- To do -
In the records below, find the line with "1. **You must" and the line with "- **Test Infrastructure**: Test". Print both exactly, along with every line between them, and no other line.
#### Data supplied ####
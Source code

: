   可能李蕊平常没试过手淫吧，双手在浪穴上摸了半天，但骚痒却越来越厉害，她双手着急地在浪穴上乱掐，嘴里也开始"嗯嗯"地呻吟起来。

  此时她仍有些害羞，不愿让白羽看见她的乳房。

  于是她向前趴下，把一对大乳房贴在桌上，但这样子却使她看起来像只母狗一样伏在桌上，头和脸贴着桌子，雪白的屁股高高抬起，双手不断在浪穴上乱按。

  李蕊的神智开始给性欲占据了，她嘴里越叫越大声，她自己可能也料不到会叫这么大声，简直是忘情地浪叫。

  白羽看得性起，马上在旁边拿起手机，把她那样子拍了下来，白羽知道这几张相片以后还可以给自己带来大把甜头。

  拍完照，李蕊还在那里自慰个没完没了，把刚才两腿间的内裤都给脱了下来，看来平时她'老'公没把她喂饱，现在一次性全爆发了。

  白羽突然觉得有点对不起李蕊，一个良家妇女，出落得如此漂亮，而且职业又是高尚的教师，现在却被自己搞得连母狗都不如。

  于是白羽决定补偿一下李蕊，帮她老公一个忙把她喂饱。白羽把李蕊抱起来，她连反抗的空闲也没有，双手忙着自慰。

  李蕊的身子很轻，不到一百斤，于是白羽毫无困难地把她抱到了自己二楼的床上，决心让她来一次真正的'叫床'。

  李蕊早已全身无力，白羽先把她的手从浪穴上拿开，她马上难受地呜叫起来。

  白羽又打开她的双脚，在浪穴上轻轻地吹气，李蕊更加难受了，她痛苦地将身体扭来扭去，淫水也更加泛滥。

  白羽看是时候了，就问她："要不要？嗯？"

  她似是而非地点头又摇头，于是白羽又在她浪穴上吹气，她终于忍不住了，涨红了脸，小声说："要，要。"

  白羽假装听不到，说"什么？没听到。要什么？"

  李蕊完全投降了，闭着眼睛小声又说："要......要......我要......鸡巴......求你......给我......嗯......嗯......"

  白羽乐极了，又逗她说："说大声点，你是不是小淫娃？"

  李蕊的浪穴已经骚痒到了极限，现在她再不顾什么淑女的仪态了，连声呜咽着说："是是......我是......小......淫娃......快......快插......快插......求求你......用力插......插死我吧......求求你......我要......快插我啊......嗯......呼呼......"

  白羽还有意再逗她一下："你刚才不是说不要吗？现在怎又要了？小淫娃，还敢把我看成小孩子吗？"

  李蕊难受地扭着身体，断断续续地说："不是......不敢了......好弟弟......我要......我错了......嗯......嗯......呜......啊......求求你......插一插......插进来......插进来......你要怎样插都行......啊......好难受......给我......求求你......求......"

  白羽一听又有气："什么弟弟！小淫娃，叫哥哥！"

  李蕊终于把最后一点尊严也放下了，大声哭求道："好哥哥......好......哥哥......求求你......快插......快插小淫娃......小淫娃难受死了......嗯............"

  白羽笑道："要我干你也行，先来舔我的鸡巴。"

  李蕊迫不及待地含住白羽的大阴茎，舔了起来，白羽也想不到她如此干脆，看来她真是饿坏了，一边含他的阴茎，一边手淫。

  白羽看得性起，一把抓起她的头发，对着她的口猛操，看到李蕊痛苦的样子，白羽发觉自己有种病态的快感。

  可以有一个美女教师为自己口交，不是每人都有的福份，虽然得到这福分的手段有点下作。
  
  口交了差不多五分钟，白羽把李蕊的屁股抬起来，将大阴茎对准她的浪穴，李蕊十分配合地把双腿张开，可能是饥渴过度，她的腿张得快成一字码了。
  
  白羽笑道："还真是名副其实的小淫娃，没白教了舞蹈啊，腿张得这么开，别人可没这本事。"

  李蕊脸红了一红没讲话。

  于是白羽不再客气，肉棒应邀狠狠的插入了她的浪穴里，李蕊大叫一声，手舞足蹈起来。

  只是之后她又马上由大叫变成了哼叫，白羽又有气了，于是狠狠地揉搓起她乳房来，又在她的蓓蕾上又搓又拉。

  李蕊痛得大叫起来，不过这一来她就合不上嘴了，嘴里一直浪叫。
####
#### Data supplied ####
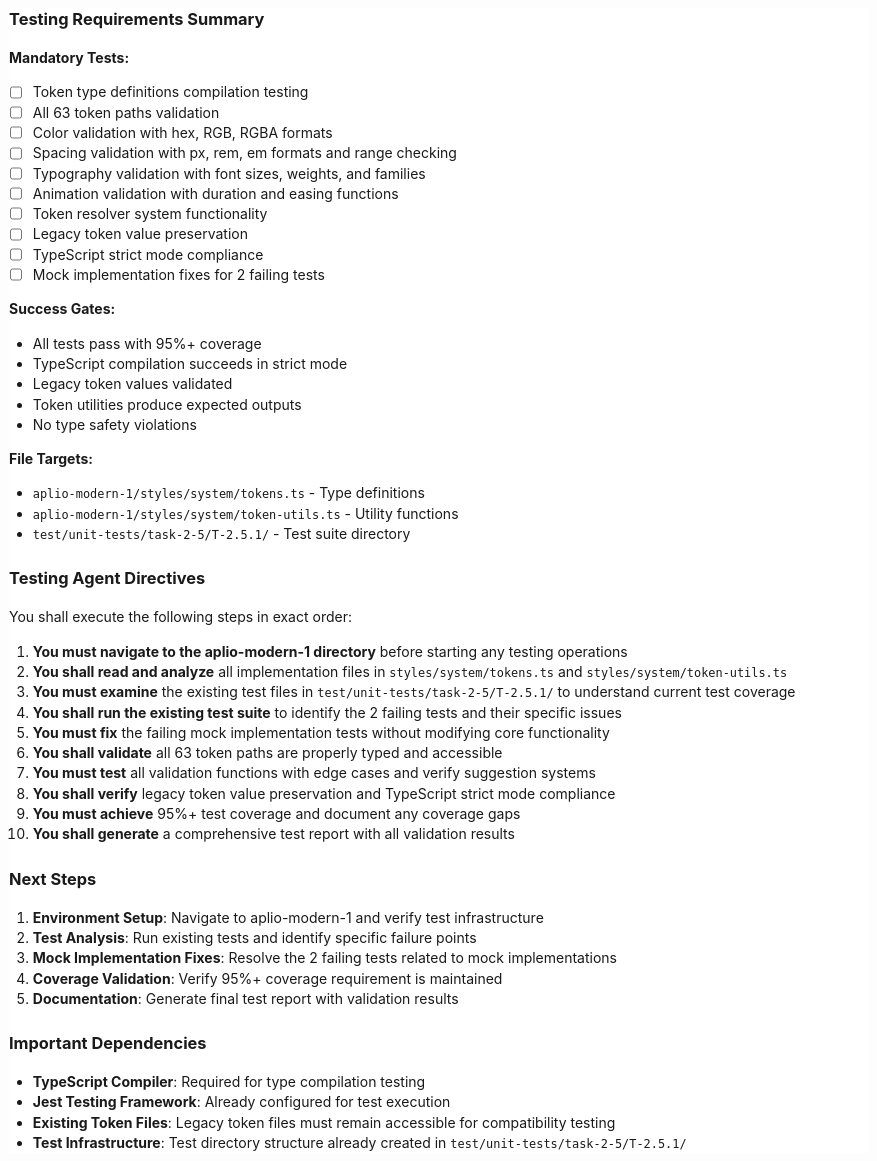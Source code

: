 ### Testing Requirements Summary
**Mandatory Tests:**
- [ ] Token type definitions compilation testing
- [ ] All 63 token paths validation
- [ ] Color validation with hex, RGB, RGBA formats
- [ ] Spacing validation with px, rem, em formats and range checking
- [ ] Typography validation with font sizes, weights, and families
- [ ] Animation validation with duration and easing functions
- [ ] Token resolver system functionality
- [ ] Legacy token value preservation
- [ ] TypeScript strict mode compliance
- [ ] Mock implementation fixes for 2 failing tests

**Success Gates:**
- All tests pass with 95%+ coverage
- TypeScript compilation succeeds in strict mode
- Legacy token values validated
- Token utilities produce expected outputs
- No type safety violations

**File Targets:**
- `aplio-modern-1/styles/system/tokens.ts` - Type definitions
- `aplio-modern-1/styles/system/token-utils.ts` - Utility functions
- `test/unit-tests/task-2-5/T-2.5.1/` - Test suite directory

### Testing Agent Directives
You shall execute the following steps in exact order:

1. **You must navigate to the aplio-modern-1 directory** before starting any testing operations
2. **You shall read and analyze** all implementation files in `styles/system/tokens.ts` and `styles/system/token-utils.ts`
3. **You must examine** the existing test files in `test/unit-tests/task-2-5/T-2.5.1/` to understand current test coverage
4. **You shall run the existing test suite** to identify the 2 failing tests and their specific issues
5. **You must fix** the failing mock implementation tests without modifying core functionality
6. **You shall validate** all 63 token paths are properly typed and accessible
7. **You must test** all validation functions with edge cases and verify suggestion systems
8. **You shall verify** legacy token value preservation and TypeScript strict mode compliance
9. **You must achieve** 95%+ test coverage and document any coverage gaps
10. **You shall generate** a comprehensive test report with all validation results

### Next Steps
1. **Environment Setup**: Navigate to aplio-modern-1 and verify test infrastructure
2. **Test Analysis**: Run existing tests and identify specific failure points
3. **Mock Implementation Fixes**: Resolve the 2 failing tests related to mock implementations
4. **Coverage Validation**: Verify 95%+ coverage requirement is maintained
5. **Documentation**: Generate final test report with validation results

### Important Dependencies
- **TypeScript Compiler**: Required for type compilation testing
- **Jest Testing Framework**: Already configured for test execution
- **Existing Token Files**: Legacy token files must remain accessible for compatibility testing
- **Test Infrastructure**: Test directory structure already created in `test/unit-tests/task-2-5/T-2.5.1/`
####
#### Data supplied ####
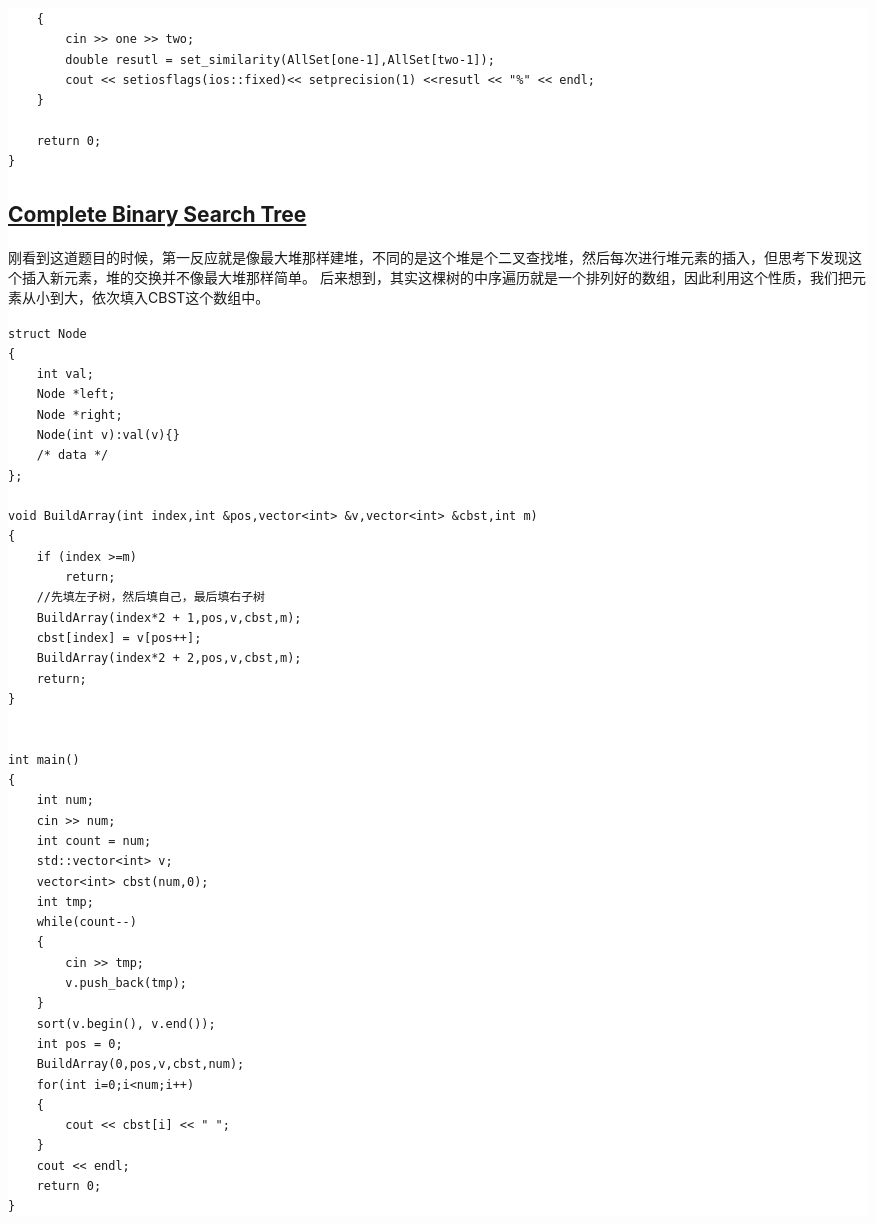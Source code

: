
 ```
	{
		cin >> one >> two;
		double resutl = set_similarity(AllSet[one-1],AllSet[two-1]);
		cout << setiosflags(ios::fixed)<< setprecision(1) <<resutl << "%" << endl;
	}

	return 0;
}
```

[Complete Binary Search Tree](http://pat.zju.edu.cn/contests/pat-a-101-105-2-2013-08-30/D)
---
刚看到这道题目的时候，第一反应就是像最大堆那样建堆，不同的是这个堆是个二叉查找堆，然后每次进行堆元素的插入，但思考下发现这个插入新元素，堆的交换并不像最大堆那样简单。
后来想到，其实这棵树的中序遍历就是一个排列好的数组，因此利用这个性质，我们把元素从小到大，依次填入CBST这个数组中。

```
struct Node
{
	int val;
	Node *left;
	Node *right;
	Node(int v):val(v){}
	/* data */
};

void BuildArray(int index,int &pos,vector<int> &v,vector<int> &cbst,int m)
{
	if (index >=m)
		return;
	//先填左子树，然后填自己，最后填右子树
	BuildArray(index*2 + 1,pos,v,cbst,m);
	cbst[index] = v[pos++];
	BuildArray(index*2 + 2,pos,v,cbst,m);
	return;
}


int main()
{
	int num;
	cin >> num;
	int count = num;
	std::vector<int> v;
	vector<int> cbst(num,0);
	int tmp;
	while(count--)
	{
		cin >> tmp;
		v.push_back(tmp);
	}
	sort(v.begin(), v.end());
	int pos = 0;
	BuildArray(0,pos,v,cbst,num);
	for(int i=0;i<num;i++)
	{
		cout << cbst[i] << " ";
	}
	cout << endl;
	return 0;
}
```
####
- Solution -
1. **You must navigate to the aplio-modern-1 directory** before starting any testing operations
2. **You shall read and analyze** all implementation files in `styles/system/tokens.ts` and `styles/system/token-utils.ts`
3. **You must examine** the existing test files in `test/unit-tests/task-2-5/T-2.5.1/` to understand current test coverage
4. **You shall run the existing test suite** to identify the 2 failing tests and their specific issues
5. **You must fix** the failing mock implementation tests without modifying core functionality
6. **You shall validate** all 63 token paths are properly typed and accessible
7. **You must test** all validation functions with edge cases and verify suggestion systems
8. **You shall verify** legacy token value preservation and TypeScript strict mode compliance
9. **You must achieve** 95%+ test coverage and document any coverage gaps
10. **You shall generate** a comprehensive test report with all validation results

### Next Steps
1. **Environment Setup**: Navigate to aplio-modern-1 and verify test infrastructure
2. **Test Analysis**: Run existing tests and identify specific failure points
3. **Mock Implementation Fixes**: Resolve the 2 failing tests related to mock implementations
4. **Coverage Validation**: Verify 95%+ coverage requirement is maintained
5. **Documentation**: Generate final test report with validation results

### Important Dependencies
- **TypeScript Compiler**: Required for type compilation testing
- **Jest Testing Framework**: Already configured for test execution
- **Existing Token Files**: Legacy token files must remain accessible for compatibility testing
- **Test Infrastructure**: Test directory structure already created in `test/unit-tests/task-2-5/T-2.5.1/`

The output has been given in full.